Considera-se, assim, suficientemente alegada a excepção de não uso, razão pela qual se conclui que a Relação não excedeu os seus poderes de cognição e que, portanto, o acórdão não é nulo por excesso de pronúncia (artigos 660º, nº 2, 668º, nº 1, d) e 716º, nº 1, na redacção vigente à data do acórdão).

            No fundo, segue-se o mesmo critério interpretativo substancial que permitiu o conhecimento da eventual constituição da servidão por contrato ou por destinação do pai de família, também não expressamente invocada como causa de pedir, como notou a sentença da 1ª Instância.

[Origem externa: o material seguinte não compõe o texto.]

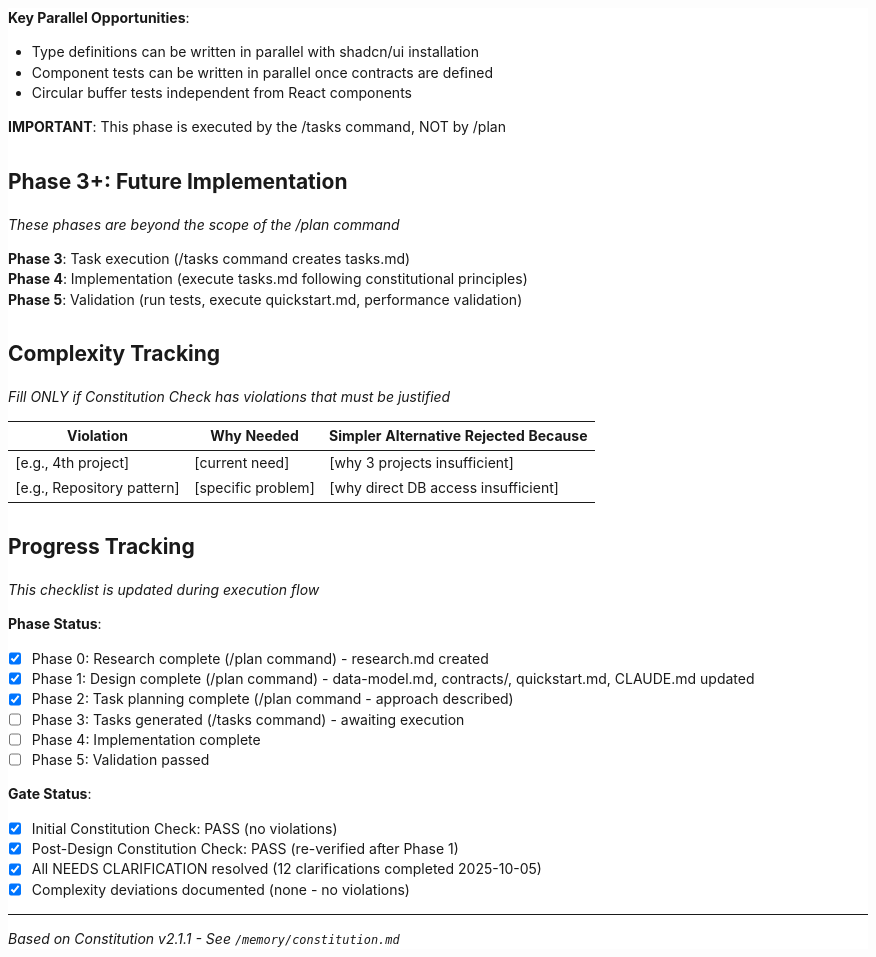**Key Parallel Opportunities**:
- Type definitions can be written in parallel with shadcn/ui installation
- Component tests can be written in parallel once contracts are defined
- Circular buffer tests independent from React components

**IMPORTANT**: This phase is executed by the /tasks command, NOT by /plan

## Phase 3+: Future Implementation
*These phases are beyond the scope of the /plan command*

**Phase 3**: Task execution (/tasks command creates tasks.md)  
**Phase 4**: Implementation (execute tasks.md following constitutional principles)  
**Phase 5**: Validation (run tests, execute quickstart.md, performance validation)

## Complexity Tracking
*Fill ONLY if Constitution Check has violations that must be justified*

| Violation | Why Needed | Simpler Alternative Rejected Because |
|-----------|------------|-------------------------------------|
| [e.g., 4th project] | [current need] | [why 3 projects insufficient] |
| [e.g., Repository pattern] | [specific problem] | [why direct DB access insufficient] |


## Progress Tracking
*This checklist is updated during execution flow*

**Phase Status**:
- [x] Phase 0: Research complete (/plan command) - research.md created
- [x] Phase 1: Design complete (/plan command) - data-model.md, contracts/, quickstart.md, CLAUDE.md updated
- [x] Phase 2: Task planning complete (/plan command - approach described)
- [ ] Phase 3: Tasks generated (/tasks command) - awaiting execution
- [ ] Phase 4: Implementation complete
- [ ] Phase 5: Validation passed

**Gate Status**:
- [x] Initial Constitution Check: PASS (no violations)
- [x] Post-Design Constitution Check: PASS (re-verified after Phase 1)
- [x] All NEEDS CLARIFICATION resolved (12 clarifications completed 2025-10-05)
- [x] Complexity deviations documented (none - no violations)

---
*Based on Constitution v2.1.1 - See `/memory/constitution.md`*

            6. Cumpre então verificar se a servidão se constituiu, seja por contrato, seja por destinação do pai de família.

No entanto, por razões de ordem prática, começa-se por averiguar se a aquisição, pelos autores, do direito de propriedade sobre o prédio arrendado aos réus (ponto 2.1.2 C b) da matéria de facto provada), em 17 de Abril de 2008, conduziria inevitavelmente à improcedência da presente acção, por provocar a extinção de uma servidão de passagem que eventualmente tivesse existido, como se entendeu no acórdão recorrido (“A servidão extingue-se pela reunião dos dois prédios, dominante e serviente, no domínio da mesma pessoa (art. 1569º nº 1 al. a) do CC) pelo que, a existir servidão, com a aquisição pelos autores do prédio sob a matriz nº ...º a mesma extinguiu-se.”). Com efeito, uma resposta afirmativa inutiliza a apreciação das demais questões.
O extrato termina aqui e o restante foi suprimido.